Historic buildings and over 600 kilometers of sandy beaches make the city of Antalya one of Turkey's most popular tourist destinations. But a population boom is threatening to overwhelm the city’s transportation system—and dilute its image as a jewel of the Mediterranean.
To strengthen Antalya’s sustainable future, the municipal government, with support from IFC, is investing in an 18-kilometer tram line that will connect the northern suburbs to the center, where most businesses are located. The new structure is expected to reduce gridlock, spur growth, and make Antalya one of the most liveable cities in Turkey.
"Every big city around the world struggles with traffic congestion, and the only way to address this is to improve public transportation,” says Antalya's mayor, Menderes Turel. “The new tram line will create good economic and environmental value for the city and be the preferred way of transportation.”
IFC is spearheading a €140 million financing package for the tram line—including €80 million from our own account.

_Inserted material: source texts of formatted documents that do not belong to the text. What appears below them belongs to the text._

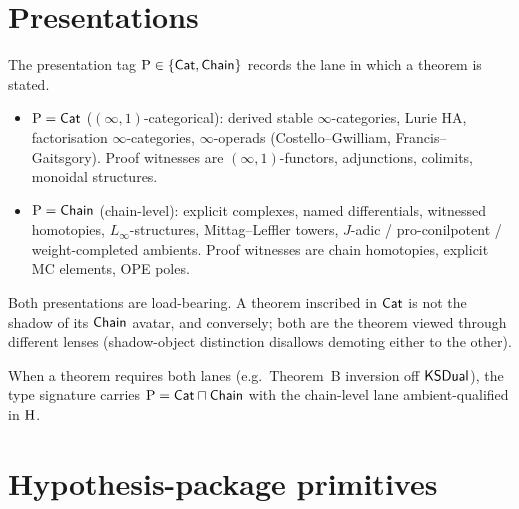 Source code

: \section{Presentations}
\label{sec:type-presentations}

\begin{definition}
\label{def:type-presentation}
The presentation tag $\Pres\in\{\Catl,\Chnl\}$ records the lane in
which a theorem is stated.
\begin{itemize}
\item $\Pres=\Catl$ ($(\infty,1)$-categorical): derived stable
$\infty$-categories, Lurie HA, factorisation $\infty$-categories,
$\infty$-operads (Costello--Gwilliam, Francis--Gaitsgory). Proof
witnesses are $(\infty,1)$-functors, adjunctions, colimits,
monoidal structures.
\item $\Pres=\Chnl$ (chain-level): explicit complexes, named
differentials, witnessed homotopies, $L_\infty$-structures,
Mittag--Leffler towers, $J$-adic / pro-conilpotent / weight-completed
ambients. Proof witnesses are chain homotopies, explicit MC
elements, OPE poles.
\end{itemize}
Both presentations are load-bearing. A theorem inscribed in $\Catl$
is not the shadow of its $\Chnl$ avatar, and conversely; both are the
theorem viewed through different lenses (shadow-object distinction
disallows demoting either to the other).
\end{definition}

When a theorem requires both lanes (e.g.\ Theorem~B inversion off
$\KSDual$), the type signature carries
$\Pres=\Catl\meet\Chnl$ with the chain-level lane
ambient-qualified in $\Hyp$.

\section{Hypothesis-package primitives}
\label{sec:type-hypothesis}

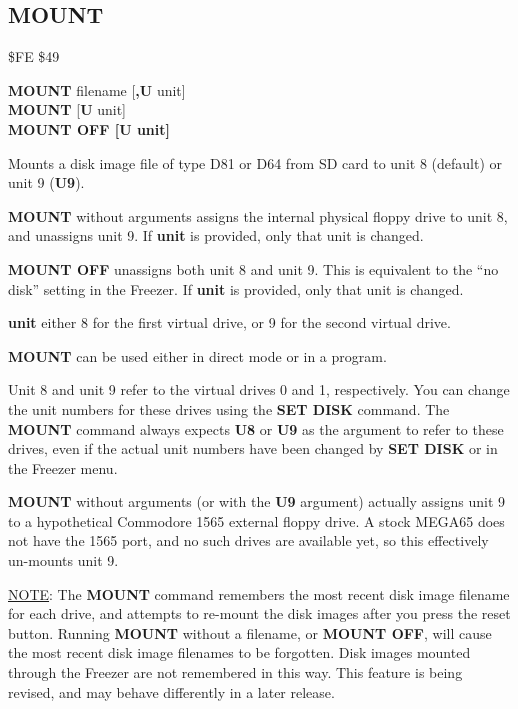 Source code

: \subsection{MOUNT}
\begin{description}[leftmargin=2cm,style=nextline]
\item [Token:]    \$FE \$49

\item [Format:]   {\bf MOUNT} filename [{\bf,U} unit] \\
                  {\bf MOUNT} [{\bf U} unit] \\
                  {\bf MOUNT OFF [{\bf U} unit]}

\item [Usage:]    Mounts a disk image file of type D81 or D64 from SD card to unit 8 (default) or unit 9 ({\bf U9}).

                  {\bf MOUNT} without arguments assigns the internal physical floppy drive to unit 8, and unassigns unit 9. If {\bf unit} is provided, only that unit is changed.

                  {\bf MOUNT OFF} unassigns both unit 8 and unit 9. This is equivalent to the ``no disk'' setting in the Freezer. If {\bf unit} is provided, only that unit is changed.

                  \filenamedefinition

                  {\bf unit} either 8 for the first virtual drive, or 9 for the second virtual drive.

\item [Remarks:]  {\bf MOUNT} can be used either in direct mode or in a program.

                  Unit 8 and unit 9 refer to the virtual drives 0 and 1, respectively. You can change the unit numbers for these drives using the {\bf SET DISK} command. The {\bf MOUNT} command always expects {\bf U8} or {\bf U9} as the argument to refer to these drives, even if the actual unit numbers have been changed by {\bf SET DISK} or in the Freezer menu.

                  {\bf MOUNT} without arguments (or with the {\bf U9} argument) actually assigns unit 9 to a hypothetical Commodore 1565 external floppy drive. A stock MEGA65 does not have the 1565 port, and no such drives are available yet, so this effectively un-mounts unit 9.

                  \underline{NOTE}: The {\bf MOUNT} command remembers the most recent disk image filename for each drive, and attempts to re-mount the disk images after you press the reset button. Running {\bf MOUNT} without a filename, or {\bf MOUNT OFF}, will cause the most recent disk image filenames to be forgotten. Disk images mounted through the Freezer are not remembered in this way. This feature is being revised, and may behave differently in a later release.


\end{description}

The remaining €60 million is being mobilized through the Managed Co-Lending Portfolio Program (MCPP), a pioneering syndications platform that enables institutional investors to participate in IFC’s loan portfolio. The investment is coupled with comprehensive advisory support to help the city improve the efficiency, safety, and environmental and social performance of its public transport system
Once fully operational in 2021, the new line will reduce the average travel time by 25 percent and reduce greenhouse emissions by around 35 percent, because of reduced congestion and fewer cars and buses on the road. The line will feature 29 new stations and is expected to carry 25 million commuters a year, up from 13 million a day carried by the existing two-line tram system.
Better Transportation, Better Living Standards
City planners and residents alike endorse the continued improvements to Antalya’s transportation landscape. Güner Çelik, a 60-year-old retiree who lives in the city center, remembers the days before the tram was built. Since he was required to drive everywhere, “We used to spend so much time and money because of the traffic,” he says. “I live on my pension now and the tram has made my life so much easier. It is a clean, easy, and efficient way to travel around the city.”

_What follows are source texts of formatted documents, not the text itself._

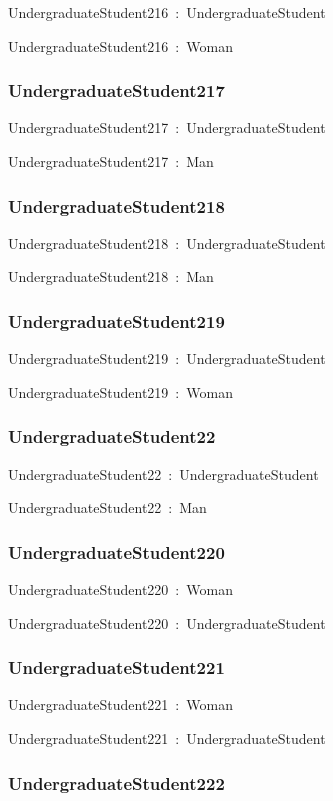 \documentclass{article}
\begin{document}
UndergraduateStudent216~:~UndergraduateStudent

UndergraduateStudent216~:~Woman

\subsubsection*{UndergraduateStudent217}

UndergraduateStudent217~:~UndergraduateStudent

UndergraduateStudent217~:~Man

\subsubsection*{UndergraduateStudent218}

UndergraduateStudent218~:~UndergraduateStudent

UndergraduateStudent218~:~Man

\subsubsection*{UndergraduateStudent219}

UndergraduateStudent219~:~UndergraduateStudent

UndergraduateStudent219~:~Woman

\subsubsection*{UndergraduateStudent22}

UndergraduateStudent22~:~UndergraduateStudent

UndergraduateStudent22~:~Man

\subsubsection*{UndergraduateStudent220}

UndergraduateStudent220~:~Woman

UndergraduateStudent220~:~UndergraduateStudent

\subsubsection*{UndergraduateStudent221}

UndergraduateStudent221~:~Woman

UndergraduateStudent221~:~UndergraduateStudent

\subsubsection*{UndergraduateStudent222}
\end{document}
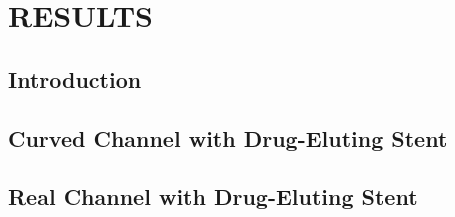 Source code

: \chapter{\textbf{RESULTS}}
\label{resultados}

\section{\textbf{Introduction}} 


%

\section{\textbf{Curved Channel with Drug-Eluting Stent}} 
\label{canal curvado com stent}


%

\section{\textbf{Real Channel with Drug-Eluting Stent}} 
\label{canal real com stent}


%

That’s one of Antalya’s goals as part of IFC's Cities Initiative, created to support mayors and municipal leaders in their quest to build urban centers that are safe, resilient, and sustainable. Such work is especially important in Turkey, which is the second-fastest urbanizing country in the world (after Korea). Today, 80 percent of Turks live in cities, compared with only 25 percent in the 1950s.
This is part of a trend that promises opportunities commensurate with the challenges. “Cities are engines of growth in the developing world, but rapid urbanization presents a host of challenges for them,” says IFC Investment Officer Murat Karaege. “[The growth of cities] causes congestion, strains power systems, and can entrench poverty. That’s why it’s vital for countries like Turkey to focus on creating cities that spur—not suppress—economic opportunities for their residents.”
A Regional Model to Follow
IFC is also working closely with the Turkish city of Izmir, providing $500 million in financing for nine infrastructure projects since 2010. We are also supporting the municipality with strategic advice in areas like transportation safety and environmental protection.
Our engagement with Izmir has become a model for other IFC projects in Eastern and Central Europe and beyond. In countries like Montenegro, Serbia, and Ukraine, IFC is assisting cities as they process municipal waste, improve energy efficiency, lower greenhouse emissions, build roads, and strengthen public transit. Throughout the region, IFC’s Cities Initiative has helped improve city services and urban transportation for more than 25 million people.
Around the world, IFC has invested more than $12 billion in 350 urban improvement projects and provided advisory services in more than 60 cities during the past decade.